A tripartite cell-free translation system to study mammalian translation.

Abstract

Genetic manipulation of cellular systems often leads to the adaptation of gene expression programs, rendering detailed mechanistic insights challenging to isolate and elucidate. The proteome constitutes the ultimate manifestation of gene expression programs with multiple layers of regulation to ensure faithful execution. While current high-throughput techniques to investigate regulation at the level of translation, such as Ribo-Seq and nascent proteomics, can capture nuanced changes in the translational landscape, they suffer from potential confounding factors imposed by adaptation of the cellular states. Cell-free translation systems have been used to elucidate molecular mechanisms for decades, but experimental setups have rigid composition and often rely on non-human model systems and artificially designed mRNA constructs.
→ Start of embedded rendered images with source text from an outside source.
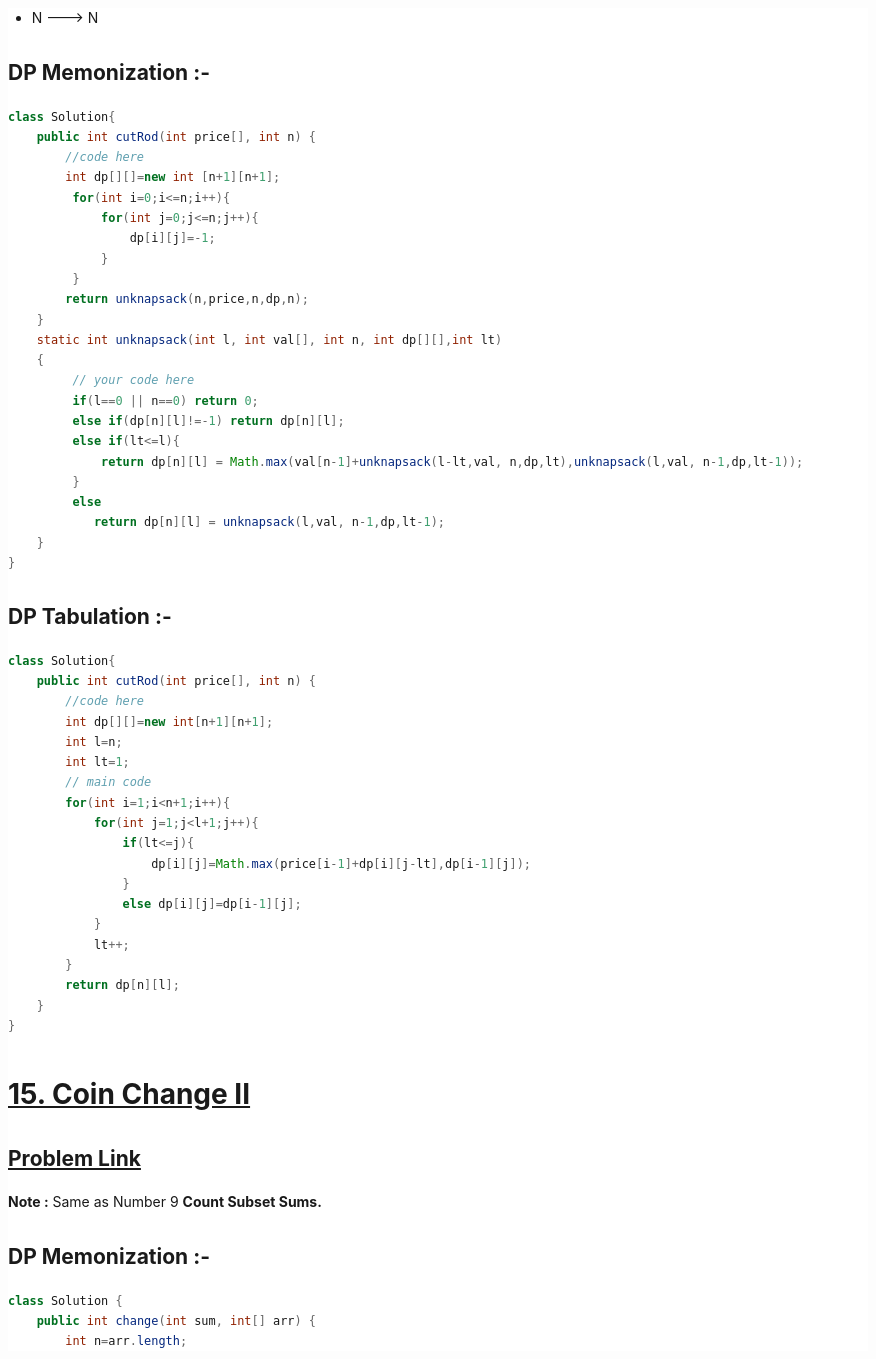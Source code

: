 - N ---> N
## DP Memonization :-
```java
class Solution{
    public int cutRod(int price[], int n) {
        //code here
        int dp[][]=new int [n+1][n+1];
         for(int i=0;i<=n;i++){
             for(int j=0;j<=n;j++){
                 dp[i][j]=-1;
             }
         }
        return unknapsack(n,price,n,dp,n);
    }
    static int unknapsack(int l, int val[], int n, int dp[][],int lt) 
    { 
         // your code here 
         if(l==0 || n==0) return 0;
         else if(dp[n][l]!=-1) return dp[n][l];
         else if(lt<=l){
             return dp[n][l] = Math.max(val[n-1]+unknapsack(l-lt,val, n,dp,lt),unknapsack(l,val, n-1,dp,lt-1));
         }
         else
            return dp[n][l] = unknapsack(l,val, n-1,dp,lt-1);
    }
}
```
## DP Tabulation :-
```java
class Solution{
    public int cutRod(int price[], int n) {
        //code here
        int dp[][]=new int[n+1][n+1];
        int l=n;
        int lt=1;
        // main code
        for(int i=1;i<n+1;i++){
            for(int j=1;j<l+1;j++){
                if(lt<=j){
                    dp[i][j]=Math.max(price[i-1]+dp[i][j-lt],dp[i-1][j]);
                }
                else dp[i][j]=dp[i-1][j];
            }
            lt++;
        }
        return dp[n][l];   
    }
}
```
# **[15. Coin Change II](https://youtu.be/I4UR2T6Ro3w)**
## [**Problem Link**](https://leetcode.com/problems/coin-change-2)
**Note :** Same as Number 9 **Count Subset Sums.**
## DP Memonization :-
```java
class Solution {
    public int change(int sum, int[] arr) {
        int n=arr.length;
```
Here we detail a tripartite cell-free translation system based on the separation of mRNAs, ribosomes and ribosome-depleted cytoplasmic lysate from human cells, allowing for flexible reconstitution of translation reactions, which can be performed in 1-4 days. In this setup, cellular parts such as the cytoplasmic lysate can be kept constant, while ribosome complexes or mRNA can be varied or subjected to treatments or vice versa. We detail how complete mRNA populations can be used as input with subsequent detection of nascent peptides using autoradiography or mass spectrometry. We utilize this protocol to resolve which aspects of the translational machinery are selectively affected by environmental and cellular stress conditions that trigger ribosome stalling and collisions, which have been unresolvable until now.